» Task: Return the listing below exactly. Leave its pictures out.

*** Block opens ***

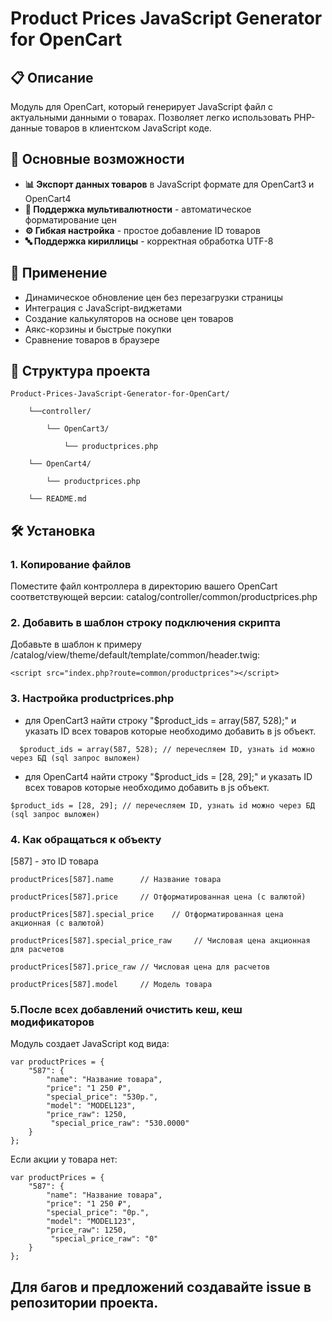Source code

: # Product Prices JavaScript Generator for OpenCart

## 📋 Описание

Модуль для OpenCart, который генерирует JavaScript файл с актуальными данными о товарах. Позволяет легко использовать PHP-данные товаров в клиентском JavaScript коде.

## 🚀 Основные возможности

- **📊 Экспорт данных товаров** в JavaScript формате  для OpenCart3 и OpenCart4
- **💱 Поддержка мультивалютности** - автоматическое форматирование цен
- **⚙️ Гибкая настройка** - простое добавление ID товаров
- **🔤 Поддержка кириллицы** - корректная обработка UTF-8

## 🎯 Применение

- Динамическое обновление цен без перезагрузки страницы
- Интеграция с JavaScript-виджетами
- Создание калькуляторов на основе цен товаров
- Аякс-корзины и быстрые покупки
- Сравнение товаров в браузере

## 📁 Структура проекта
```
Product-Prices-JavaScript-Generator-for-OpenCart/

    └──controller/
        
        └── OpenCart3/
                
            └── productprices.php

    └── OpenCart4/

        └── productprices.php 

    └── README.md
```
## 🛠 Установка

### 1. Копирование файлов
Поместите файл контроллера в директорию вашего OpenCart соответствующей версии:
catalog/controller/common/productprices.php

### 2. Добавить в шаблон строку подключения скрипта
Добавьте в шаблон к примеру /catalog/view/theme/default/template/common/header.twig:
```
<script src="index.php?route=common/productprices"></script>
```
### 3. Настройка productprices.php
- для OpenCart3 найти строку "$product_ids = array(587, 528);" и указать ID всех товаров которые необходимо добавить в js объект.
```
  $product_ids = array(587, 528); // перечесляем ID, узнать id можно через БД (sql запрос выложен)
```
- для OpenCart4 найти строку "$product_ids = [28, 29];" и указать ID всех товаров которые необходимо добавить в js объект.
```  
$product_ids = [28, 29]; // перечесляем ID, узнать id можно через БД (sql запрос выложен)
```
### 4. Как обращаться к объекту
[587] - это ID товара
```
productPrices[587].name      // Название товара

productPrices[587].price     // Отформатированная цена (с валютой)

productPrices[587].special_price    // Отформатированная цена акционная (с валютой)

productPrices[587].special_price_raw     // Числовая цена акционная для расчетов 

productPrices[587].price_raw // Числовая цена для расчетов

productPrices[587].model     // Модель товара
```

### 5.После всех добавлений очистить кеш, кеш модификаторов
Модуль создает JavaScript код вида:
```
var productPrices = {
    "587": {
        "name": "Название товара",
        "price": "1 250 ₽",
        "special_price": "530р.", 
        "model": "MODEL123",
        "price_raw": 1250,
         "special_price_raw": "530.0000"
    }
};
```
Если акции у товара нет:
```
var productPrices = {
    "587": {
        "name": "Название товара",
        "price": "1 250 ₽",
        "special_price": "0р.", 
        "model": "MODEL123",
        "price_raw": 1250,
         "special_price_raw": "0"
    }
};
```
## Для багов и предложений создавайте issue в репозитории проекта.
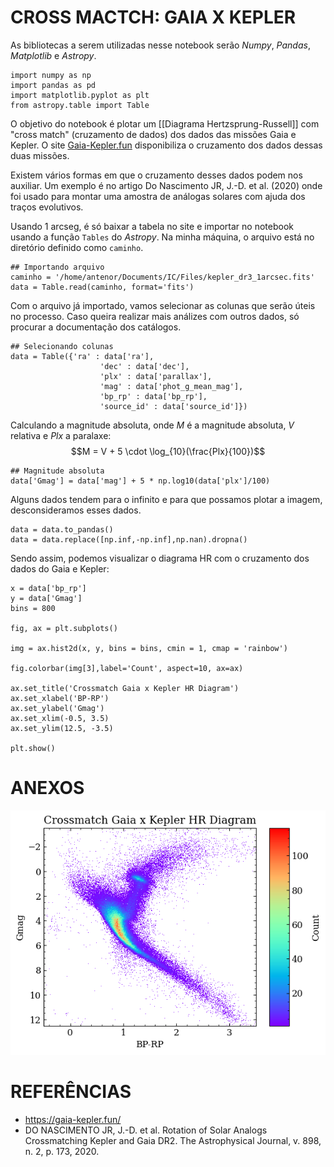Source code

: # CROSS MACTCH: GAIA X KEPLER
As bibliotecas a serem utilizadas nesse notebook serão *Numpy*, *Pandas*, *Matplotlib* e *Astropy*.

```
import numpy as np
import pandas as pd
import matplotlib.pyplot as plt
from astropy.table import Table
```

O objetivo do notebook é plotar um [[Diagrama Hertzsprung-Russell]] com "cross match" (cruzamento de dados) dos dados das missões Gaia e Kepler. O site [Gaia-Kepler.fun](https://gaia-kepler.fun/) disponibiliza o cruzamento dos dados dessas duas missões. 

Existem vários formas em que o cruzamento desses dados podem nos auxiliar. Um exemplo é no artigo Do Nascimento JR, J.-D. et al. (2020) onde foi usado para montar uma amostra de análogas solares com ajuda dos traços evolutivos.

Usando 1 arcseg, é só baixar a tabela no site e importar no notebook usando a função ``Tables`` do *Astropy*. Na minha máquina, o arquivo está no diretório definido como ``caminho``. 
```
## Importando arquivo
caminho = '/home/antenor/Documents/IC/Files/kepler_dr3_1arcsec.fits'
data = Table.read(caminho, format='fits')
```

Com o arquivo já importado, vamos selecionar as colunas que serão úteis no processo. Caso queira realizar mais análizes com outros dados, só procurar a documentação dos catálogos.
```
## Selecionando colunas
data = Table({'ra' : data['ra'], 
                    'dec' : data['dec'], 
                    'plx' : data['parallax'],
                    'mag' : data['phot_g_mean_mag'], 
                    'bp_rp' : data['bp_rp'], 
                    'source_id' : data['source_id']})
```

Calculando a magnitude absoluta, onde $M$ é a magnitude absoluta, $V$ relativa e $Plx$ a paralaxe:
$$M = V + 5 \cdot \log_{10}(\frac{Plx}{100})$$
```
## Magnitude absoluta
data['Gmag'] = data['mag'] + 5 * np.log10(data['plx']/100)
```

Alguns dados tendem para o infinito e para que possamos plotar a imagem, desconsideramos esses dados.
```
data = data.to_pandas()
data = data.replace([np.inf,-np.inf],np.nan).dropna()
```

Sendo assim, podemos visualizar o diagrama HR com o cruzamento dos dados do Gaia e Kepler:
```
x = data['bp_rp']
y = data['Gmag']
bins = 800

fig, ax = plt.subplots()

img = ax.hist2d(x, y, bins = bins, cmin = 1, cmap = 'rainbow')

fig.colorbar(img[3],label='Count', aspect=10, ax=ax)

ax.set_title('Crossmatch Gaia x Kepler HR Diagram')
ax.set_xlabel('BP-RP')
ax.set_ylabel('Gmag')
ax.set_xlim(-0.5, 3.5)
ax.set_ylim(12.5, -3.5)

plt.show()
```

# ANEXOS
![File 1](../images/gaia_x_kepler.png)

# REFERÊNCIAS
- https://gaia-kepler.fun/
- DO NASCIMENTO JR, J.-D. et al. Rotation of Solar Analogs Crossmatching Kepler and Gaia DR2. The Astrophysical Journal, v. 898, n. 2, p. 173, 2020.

*** Block closes ***

» Answer area:
Source code

: # Product Prices JavaScript Generator for OpenCart

## 📋 Описание

Модуль для OpenCart, который генерирует JavaScript файл с актуальными данными о товарах. Позволяет легко использовать PHP-данные товаров в клиентском JavaScript коде.

## 🚀 Основные возможности

- **📊 Экспорт данных товаров** в JavaScript формате  для OpenCart3 и OpenCart4
- **💱 Поддержка мультивалютности** - автоматическое форматирование цен
- **⚙️ Гибкая настройка** - простое добавление ID товаров
- **🔤 Поддержка кириллицы** - корректная обработка UTF-8

## 🎯 Применение

- Динамическое обновление цен без перезагрузки страницы
- Интеграция с JavaScript-виджетами
- Создание калькуляторов на основе цен товаров
- Аякс-корзины и быстрые покупки
- Сравнение товаров в браузере

## 📁 Структура проекта
```
Product-Prices-JavaScript-Generator-for-OpenCart/

    └──controller/
        
        └── OpenCart3/
                
            └── productprices.php

    └── OpenCart4/

        └── productprices.php 

    └── README.md
```
## 🛠 Установка

### 1. Копирование файлов
Поместите файл контроллера в директорию вашего OpenCart соответствующей версии:
catalog/controller/common/productprices.php

### 2. Добавить в шаблон строку подключения скрипта
Добавьте в шаблон к примеру /catalog/view/theme/default/template/common/header.twig:
```
<script src="index.php?route=common/productprices"></script>
```
### 3. Настройка productprices.php
- для OpenCart3 найти строку "$product_ids = array(587, 528);" и указать ID всех товаров которые необходимо добавить в js объект.
```
  $product_ids = array(587, 528); // перечесляем ID, узнать id можно через БД (sql запрос выложен)
```
- для OpenCart4 найти строку "$product_ids = [28, 29];" и указать ID всех товаров которые необходимо добавить в js объект.
```  
$product_ids = [28, 29]; // перечесляем ID, узнать id можно через БД (sql запрос выложен)
```
### 4. Как обращаться к объекту
[587] - это ID товара
```
productPrices[587].name      // Название товара

productPrices[587].price     // Отформатированная цена (с валютой)

productPrices[587].special_price    // Отформатированная цена акционная (с валютой)

productPrices[587].special_price_raw     // Числовая цена акционная для расчетов 

productPrices[587].price_raw // Числовая цена для расчетов

productPrices[587].model     // Модель товара
```

### 5.После всех добавлений очистить кеш, кеш модификаторов
Модуль создает JavaScript код вида:
```
var productPrices = {
    "587": {
        "name": "Название товара",
        "price": "1 250 ₽",
        "special_price": "530р.", 
        "model": "MODEL123",
        "price_raw": 1250,
         "special_price_raw": "530.0000"
    }
};
```
Если акции у товара нет:
```
var productPrices = {
    "587": {
        "name": "Название товара",
        "price": "1 250 ₽",
        "special_price": "0р.", 
        "model": "MODEL123",
        "price_raw": 1250,
         "special_price_raw": "0"
    }
};
```
## Для багов и предложений создавайте issue в репозитории проекта.
Source code

: # CROSS MACTCH: GAIA X KEPLER
As bibliotecas a serem utilizadas nesse notebook serão *Numpy*, *Pandas*, *Matplotlib* e *Astropy*.

```
import numpy as np
import pandas as pd
import matplotlib.pyplot as plt
from astropy.table import Table
```

O objetivo do notebook é plotar um [[Diagrama Hertzsprung-Russell]] com "cross match" (cruzamento de dados) dos dados das missões Gaia e Kepler. O site [Gaia-Kepler.fun](https://gaia-kepler.fun/) disponibiliza o cruzamento dos dados dessas duas missões. 

Existem vários formas em que o cruzamento desses dados podem nos auxiliar. Um exemplo é no artigo Do Nascimento JR, J.-D. et al. (2020) onde foi usado para montar uma amostra de análogas solares com ajuda dos traços evolutivos.

Usando 1 arcseg, é só baixar a tabela no site e importar no notebook usando a função ``Tables`` do *Astropy*. Na minha máquina, o arquivo está no diretório definido como ``caminho``. 
```
## Importando arquivo
caminho = '/home/antenor/Documents/IC/Files/kepler_dr3_1arcsec.fits'
data = Table.read(caminho, format='fits')
```

Com o arquivo já importado, vamos selecionar as colunas que serão úteis no processo. Caso queira realizar mais análizes com outros dados, só procurar a documentação dos catálogos.
```
## Selecionando colunas
data = Table({'ra' : data['ra'], 
                    'dec' : data['dec'], 
                    'plx' : data['parallax'],
                    'mag' : data['phot_g_mean_mag'], 
                    'bp_rp' : data['bp_rp'], 
                    'source_id' : data['source_id']})
```

Calculando a magnitude absoluta, onde $M$ é a magnitude absoluta, $V$ relativa e $Plx$ a paralaxe:
$$M = V + 5 \cdot \log_{10}(\frac{Plx}{100})$$
```
## Magnitude absoluta
data['Gmag'] = data['mag'] + 5 * np.log10(data['plx']/100)
```

Alguns dados tendem para o infinito e para que possamos plotar a imagem, desconsideramos esses dados.
```
data = data.to_pandas()
data = data.replace([np.inf,-np.inf],np.nan).dropna()
```

Sendo assim, podemos visualizar o diagrama HR com o cruzamento dos dados do Gaia e Kepler:
```
x = data['bp_rp']
y = data['Gmag']
bins = 800

fig, ax = plt.subplots()

img = ax.hist2d(x, y, bins = bins, cmin = 1, cmap = 'rainbow')

fig.colorbar(img[3],label='Count', aspect=10, ax=ax)

ax.set_title('Crossmatch Gaia x Kepler HR Diagram')
ax.set_xlabel('BP-RP')
ax.set_ylabel('Gmag')
ax.set_xlim(-0.5, 3.5)
ax.set_ylim(12.5, -3.5)

plt.show()
```

# ANEXOS
![File 1](../images/gaia_x_kepler.png)

# REFERÊNCIAS
- https://gaia-kepler.fun/
- DO NASCIMENTO JR, J.-D. et al. Rotation of Solar Analogs Crossmatching Kepler and Gaia DR2. The Astrophysical Journal, v. 898, n. 2, p. 173, 2020.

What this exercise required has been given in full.